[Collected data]

+ + + + + + +

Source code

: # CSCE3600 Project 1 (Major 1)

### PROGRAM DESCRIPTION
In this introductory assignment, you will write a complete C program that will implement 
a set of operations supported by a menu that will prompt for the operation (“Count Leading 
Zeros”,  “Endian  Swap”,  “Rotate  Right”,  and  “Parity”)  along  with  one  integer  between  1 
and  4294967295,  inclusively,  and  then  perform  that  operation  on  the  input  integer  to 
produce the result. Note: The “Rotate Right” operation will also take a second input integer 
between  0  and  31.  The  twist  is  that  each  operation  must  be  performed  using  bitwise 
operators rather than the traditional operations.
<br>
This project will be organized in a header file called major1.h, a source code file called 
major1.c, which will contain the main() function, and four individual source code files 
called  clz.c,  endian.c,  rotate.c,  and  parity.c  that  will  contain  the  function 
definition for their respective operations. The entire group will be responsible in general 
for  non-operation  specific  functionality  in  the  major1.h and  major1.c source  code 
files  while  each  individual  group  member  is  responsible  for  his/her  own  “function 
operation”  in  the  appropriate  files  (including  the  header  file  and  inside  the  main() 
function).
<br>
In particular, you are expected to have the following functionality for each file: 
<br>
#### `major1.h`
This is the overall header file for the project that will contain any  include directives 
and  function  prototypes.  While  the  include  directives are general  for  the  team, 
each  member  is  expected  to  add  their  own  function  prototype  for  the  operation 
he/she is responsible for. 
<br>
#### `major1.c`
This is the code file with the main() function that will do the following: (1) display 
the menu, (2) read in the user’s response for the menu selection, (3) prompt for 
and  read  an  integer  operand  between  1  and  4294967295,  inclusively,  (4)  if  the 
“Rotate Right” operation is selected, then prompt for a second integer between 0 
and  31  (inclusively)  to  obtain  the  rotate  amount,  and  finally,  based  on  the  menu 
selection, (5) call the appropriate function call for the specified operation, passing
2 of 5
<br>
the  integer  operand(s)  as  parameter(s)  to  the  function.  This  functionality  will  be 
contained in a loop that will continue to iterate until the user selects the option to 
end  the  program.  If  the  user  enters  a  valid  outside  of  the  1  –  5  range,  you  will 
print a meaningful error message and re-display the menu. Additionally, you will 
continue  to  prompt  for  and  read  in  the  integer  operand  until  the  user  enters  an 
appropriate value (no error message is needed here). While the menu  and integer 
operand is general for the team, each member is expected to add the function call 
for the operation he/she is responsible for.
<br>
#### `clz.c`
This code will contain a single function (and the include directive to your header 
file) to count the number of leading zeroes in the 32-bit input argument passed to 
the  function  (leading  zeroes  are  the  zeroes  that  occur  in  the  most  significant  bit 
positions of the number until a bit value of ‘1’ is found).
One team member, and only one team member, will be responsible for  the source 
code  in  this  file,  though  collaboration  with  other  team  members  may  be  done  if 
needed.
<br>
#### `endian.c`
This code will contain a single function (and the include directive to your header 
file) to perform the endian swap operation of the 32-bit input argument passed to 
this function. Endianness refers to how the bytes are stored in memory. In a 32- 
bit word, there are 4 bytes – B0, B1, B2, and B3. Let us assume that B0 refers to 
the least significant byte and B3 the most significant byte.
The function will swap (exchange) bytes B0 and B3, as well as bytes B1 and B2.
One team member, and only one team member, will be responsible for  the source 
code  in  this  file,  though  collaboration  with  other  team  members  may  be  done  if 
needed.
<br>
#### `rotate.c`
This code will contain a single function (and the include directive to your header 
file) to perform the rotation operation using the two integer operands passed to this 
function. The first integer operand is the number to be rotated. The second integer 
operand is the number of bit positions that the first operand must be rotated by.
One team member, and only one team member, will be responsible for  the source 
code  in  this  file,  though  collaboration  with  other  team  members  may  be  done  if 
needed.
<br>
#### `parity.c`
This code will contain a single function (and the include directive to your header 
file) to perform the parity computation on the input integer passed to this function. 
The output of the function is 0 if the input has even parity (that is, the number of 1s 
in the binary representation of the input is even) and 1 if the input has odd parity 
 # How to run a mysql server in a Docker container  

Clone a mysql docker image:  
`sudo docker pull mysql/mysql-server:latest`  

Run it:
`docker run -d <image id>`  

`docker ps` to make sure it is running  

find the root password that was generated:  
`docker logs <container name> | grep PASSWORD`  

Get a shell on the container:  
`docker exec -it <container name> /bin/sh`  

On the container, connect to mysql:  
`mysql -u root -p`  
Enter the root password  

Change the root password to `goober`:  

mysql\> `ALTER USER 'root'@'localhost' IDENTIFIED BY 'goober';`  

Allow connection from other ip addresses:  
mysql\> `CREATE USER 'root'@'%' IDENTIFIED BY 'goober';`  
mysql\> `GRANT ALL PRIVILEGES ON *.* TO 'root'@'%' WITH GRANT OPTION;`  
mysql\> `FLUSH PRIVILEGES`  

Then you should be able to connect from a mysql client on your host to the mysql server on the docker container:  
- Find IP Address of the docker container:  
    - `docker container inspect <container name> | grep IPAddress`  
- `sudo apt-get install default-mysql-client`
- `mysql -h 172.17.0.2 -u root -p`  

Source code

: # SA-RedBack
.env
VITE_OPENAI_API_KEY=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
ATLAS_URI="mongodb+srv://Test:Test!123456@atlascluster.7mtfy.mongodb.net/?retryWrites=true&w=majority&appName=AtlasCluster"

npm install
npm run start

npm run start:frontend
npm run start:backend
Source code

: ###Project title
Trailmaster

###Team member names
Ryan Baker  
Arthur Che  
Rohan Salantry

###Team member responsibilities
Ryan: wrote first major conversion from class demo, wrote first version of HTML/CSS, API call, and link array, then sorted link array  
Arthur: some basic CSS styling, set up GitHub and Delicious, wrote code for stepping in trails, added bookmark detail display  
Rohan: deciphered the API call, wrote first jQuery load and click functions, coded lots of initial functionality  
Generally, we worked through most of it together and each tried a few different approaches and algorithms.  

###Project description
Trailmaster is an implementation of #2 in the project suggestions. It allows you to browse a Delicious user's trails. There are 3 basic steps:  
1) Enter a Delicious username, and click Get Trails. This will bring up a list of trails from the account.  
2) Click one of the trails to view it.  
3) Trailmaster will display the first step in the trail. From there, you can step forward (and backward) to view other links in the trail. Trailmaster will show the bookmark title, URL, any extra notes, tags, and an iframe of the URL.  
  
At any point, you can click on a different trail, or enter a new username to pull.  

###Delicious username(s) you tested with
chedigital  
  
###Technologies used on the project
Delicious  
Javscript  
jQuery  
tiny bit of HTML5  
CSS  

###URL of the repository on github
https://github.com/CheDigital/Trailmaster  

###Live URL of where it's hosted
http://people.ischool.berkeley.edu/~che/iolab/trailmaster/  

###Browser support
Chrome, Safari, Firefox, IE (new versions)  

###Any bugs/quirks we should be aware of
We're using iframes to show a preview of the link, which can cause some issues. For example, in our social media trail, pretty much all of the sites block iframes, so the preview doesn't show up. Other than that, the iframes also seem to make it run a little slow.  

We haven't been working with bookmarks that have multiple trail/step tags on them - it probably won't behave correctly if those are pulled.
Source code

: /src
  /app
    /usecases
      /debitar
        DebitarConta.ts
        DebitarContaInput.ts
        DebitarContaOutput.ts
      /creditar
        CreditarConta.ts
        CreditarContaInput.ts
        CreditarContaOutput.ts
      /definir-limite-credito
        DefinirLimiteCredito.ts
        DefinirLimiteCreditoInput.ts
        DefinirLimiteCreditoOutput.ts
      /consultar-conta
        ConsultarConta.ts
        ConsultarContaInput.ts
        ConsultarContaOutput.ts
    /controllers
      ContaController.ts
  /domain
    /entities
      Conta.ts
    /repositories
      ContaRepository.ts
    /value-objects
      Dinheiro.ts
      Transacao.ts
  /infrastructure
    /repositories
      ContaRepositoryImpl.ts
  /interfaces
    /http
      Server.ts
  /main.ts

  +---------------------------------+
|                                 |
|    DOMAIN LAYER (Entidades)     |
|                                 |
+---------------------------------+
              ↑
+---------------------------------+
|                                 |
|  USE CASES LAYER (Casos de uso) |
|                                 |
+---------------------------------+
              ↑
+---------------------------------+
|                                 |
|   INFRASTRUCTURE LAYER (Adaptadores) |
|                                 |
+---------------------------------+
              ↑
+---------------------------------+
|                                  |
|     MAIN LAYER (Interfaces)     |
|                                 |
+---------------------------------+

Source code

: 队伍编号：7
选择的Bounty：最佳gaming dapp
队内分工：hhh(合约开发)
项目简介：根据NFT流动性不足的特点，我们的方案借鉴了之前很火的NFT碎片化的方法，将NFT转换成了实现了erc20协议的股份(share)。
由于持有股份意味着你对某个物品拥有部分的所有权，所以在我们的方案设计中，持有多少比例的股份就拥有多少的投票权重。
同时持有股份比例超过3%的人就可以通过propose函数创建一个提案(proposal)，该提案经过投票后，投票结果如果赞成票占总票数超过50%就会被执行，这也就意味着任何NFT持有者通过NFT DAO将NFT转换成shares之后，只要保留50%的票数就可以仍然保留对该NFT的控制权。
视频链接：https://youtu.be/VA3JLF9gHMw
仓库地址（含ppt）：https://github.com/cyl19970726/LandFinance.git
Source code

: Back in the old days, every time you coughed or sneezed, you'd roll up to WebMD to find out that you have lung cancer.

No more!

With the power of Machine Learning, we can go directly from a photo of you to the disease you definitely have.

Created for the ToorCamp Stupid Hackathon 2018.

+ + + + + + +

### Work to be completed
Once the line with "Dinheiro.ts" is found in the records above, print exactly that line and every line after it through the line with "LAYER (Adaptadores) |".

### Output for this exercise
      Dinheiro.ts
      Transacao.ts
  /infrastructure
    /repositories
      ContaRepositoryImpl.ts
  /interfaces
    /http
      Server.ts
  /main.ts

  +---------------------------------+
|                                 |
|    DOMAIN LAYER (Entidades)     |
|                                 |
+---------------------------------+
              ↑
+---------------------------------+
|                                 |
|  USE CASES LAYER (Casos de uso) |
|                                 |
+---------------------------------+
              ↑
+---------------------------------+
|                                 |
|   INFRASTRUCTURE LAYER (Adaptadores) |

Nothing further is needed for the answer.